Burning crosses notwithstanding though, a movie like Meg would face major pressure in 1947, and not just from Southern censors. Interracial relationships themselves were forbidden by the Hays Code, a fact the show unfortunately glosses over. Nevertheless, things get grim, and perhaps for that reason this is the lightest “episode guide” of the lists we’ve compiled.
Hollywood Episode 6
-We’re told that the burning crosses found in every Meg filmmaker’s front lawn are the result of the “American Colonization Society.” The organization was founded in 1816 with the goal of settling free black Americans in West Africa, primarily Liberia. Initially this appealed to early abolitionists, but its members were always white and increasingly grew more racist as it became a preferred method of some to take care of the “negro problem” after Reconstruction, following the Civil War, ended in the 1870s. In all the ACS transported more than 12,000 African Americans to Liberia. Its last “resettlement” was 2,000 lives in 1904. It lasted on until 1964, ostensibly as a relief society for Liberia, but there has been a stark reevaluation from historians. I am not well-versed enough in their history to know if most of them were “secretly KKK” by 1947. However, considering that southerners and slaveholders like Henry Clay were running the organization at its height during the 1840s… I wouldn’t be surprised!

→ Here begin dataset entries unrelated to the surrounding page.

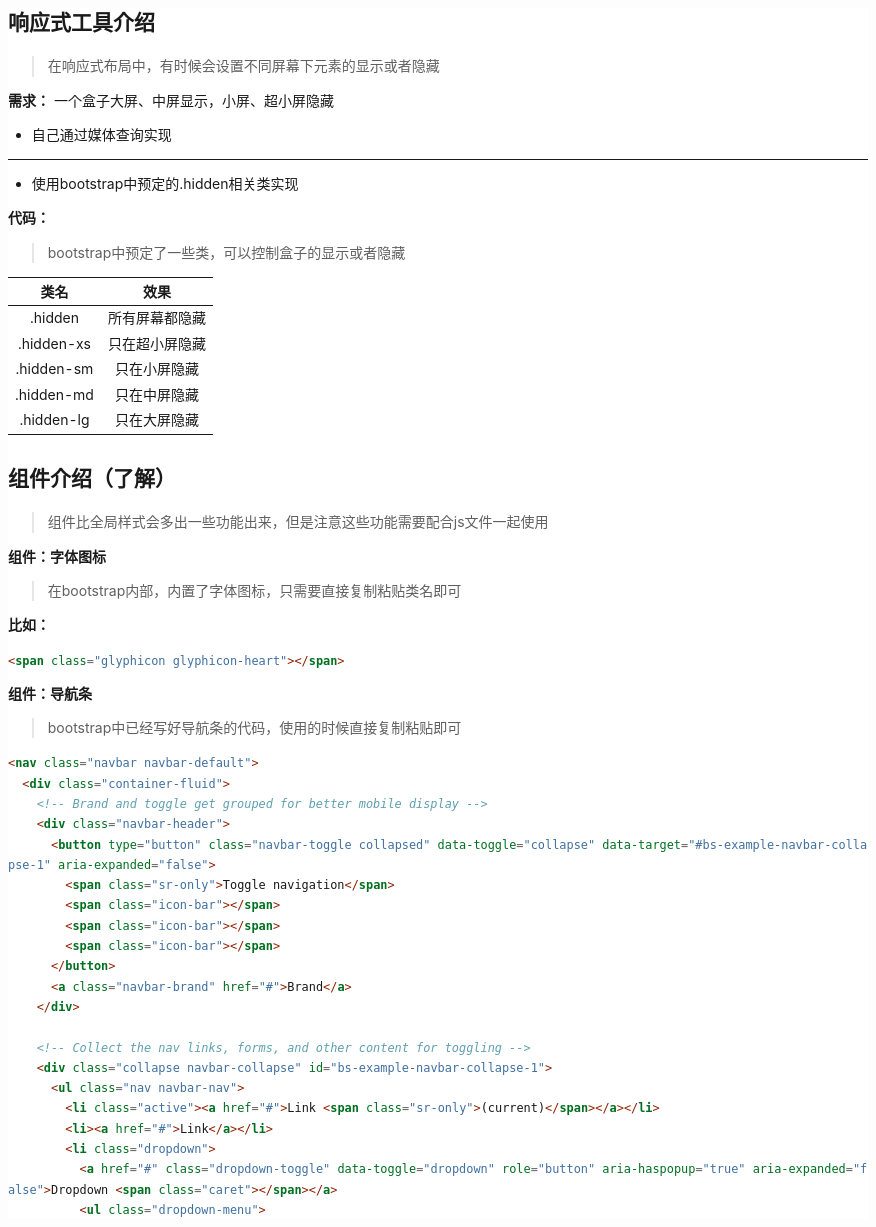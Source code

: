 ## 响应式工具介绍

> 在响应式布局中，有时候会设置不同屏幕下元素的显示或者隐藏

**需求：** 一个盒子大屏、中屏显示，小屏、超小屏隐藏

- 自己通过媒体查询实现

---

- 使用bootstrap中预定的.hidden相关类实现

**代码：**

> bootstrap中预定了一些类，可以控制盒子的显示或者隐藏

|    类名    |      效果      |
| :--------: | :------------: |
|  .hidden   | 所有屏幕都隐藏 |
| .hidden-xs | 只在超小屏隐藏 |
| .hidden-sm |  只在小屏隐藏  |
| .hidden-md |  只在中屏隐藏  |
| .hidden-lg |  只在大屏隐藏  |

## 组件介绍（了解）

> 组件比全局样式会多出一些功能出来，但是注意这些功能需要配合js文件一起使用

**组件：字体图标**

> 在bootstrap内部，内置了字体图标，只需要直接复制粘贴类名即可

**比如：**

```html
<span class="glyphicon glyphicon-heart"></span>
```

**组件：导航条**

> bootstrap中已经写好导航条的代码，使用的时候直接复制粘贴即可

```html
<nav class="navbar navbar-default">
  <div class="container-fluid">
    <!-- Brand and toggle get grouped for better mobile display -->
    <div class="navbar-header">
      <button type="button" class="navbar-toggle collapsed" data-toggle="collapse" data-target="#bs-example-navbar-collapse-1" aria-expanded="false">
        <span class="sr-only">Toggle navigation</span>
        <span class="icon-bar"></span>
        <span class="icon-bar"></span>
        <span class="icon-bar"></span>
      </button>
      <a class="navbar-brand" href="#">Brand</a>
    </div>

    <!-- Collect the nav links, forms, and other content for toggling -->
    <div class="collapse navbar-collapse" id="bs-example-navbar-collapse-1">
      <ul class="nav navbar-nav">
        <li class="active"><a href="#">Link <span class="sr-only">(current)</span></a></li>
        <li><a href="#">Link</a></li>
        <li class="dropdown">
          <a href="#" class="dropdown-toggle" data-toggle="dropdown" role="button" aria-haspopup="true" aria-expanded="false">Dropdown <span class="caret"></span></a>
          <ul class="dropdown-menu">
```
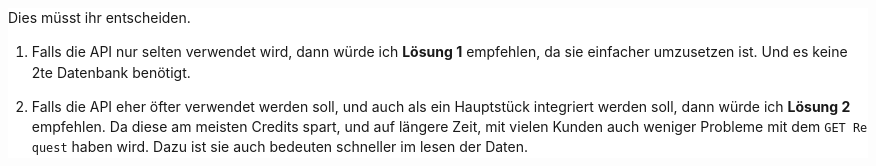Dies müsst ihr entscheiden.

1. Falls die API nur selten verwendet wird, dann würde ich **Lösung 1** empfehlen, da sie einfacher umzusetzen ist. Und es keine 2te Datenbank benötigt.

2. Falls die API eher öfter verwendet werden soll, und auch als ein Hauptstück integriert werden soll, dann würde ich **Lösung 2** empfehlen. Da diese am meisten Credits spart, und auf längere Zeit, mit vielen Kunden auch weniger Probleme mit dem `GET Request` haben wird. Dazu ist sie auch bedeuten schneller im lesen der Daten.
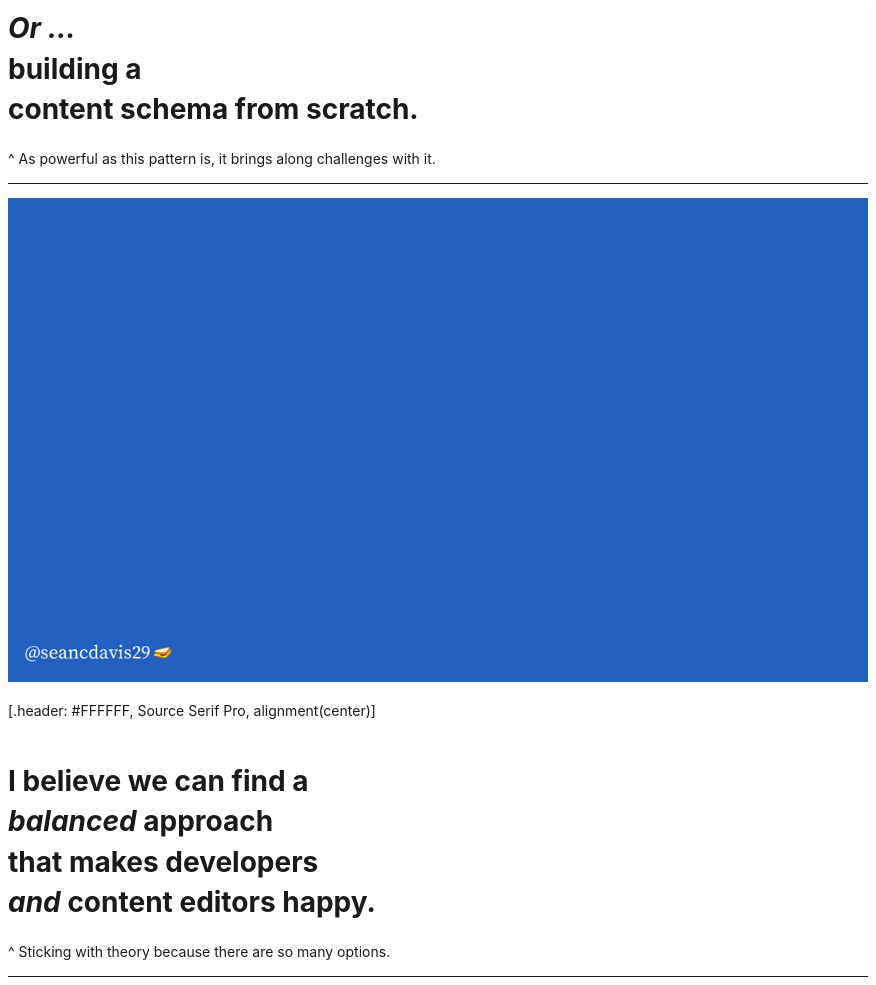 # _Or ..._<br>building a<br>**content schema** from scratch.

^
As powerful as this pattern is, it brings along challenges with it.

---

![original](images/bg-blue-sandwich.png)

[.header: #FFFFFF, Source Serif Pro, alignment(center)]

# I believe we can find a<br>**_balanced_ approach**<br>that makes **developers**<br>_and_ **content editors** happy.

^
Sticking with theory because there are so many options.

---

-The role Ernie gets in Meg is “Darryl B. Selzman.” Darryl like Darryl Zanuck at 20th Century Fox, and B. Selzman as a reference to MGM head Louis B. Mayer and his contentious son-in-law, producer David O. Selznick.
-The Meg edited says “I fucked Gloria Swanson” in this very screening room. That’s just funny, y’all.
-While it’s a sweet revisionist fantasy that Archie and Rock live together, it’s unclear if Rock ever lived with any man. Cary Grant was certainly “roommates” for years with “pal” Randolph Scott, but Rock sadly may have been too in the closet for even that. He apparently did have a “joke” wedding invitation to an event with his neighbor Jim Nabors (Gomer Pyle on The Andy Griffith Show), but they didn’t live together and the resulting scandal after that invitation found its way to the press ended their friendship.
-During Ace and Avis’ fight, where Ace surprisingly agrees to allow his wife to co-chair his studio, “Claire de Lune” is playing.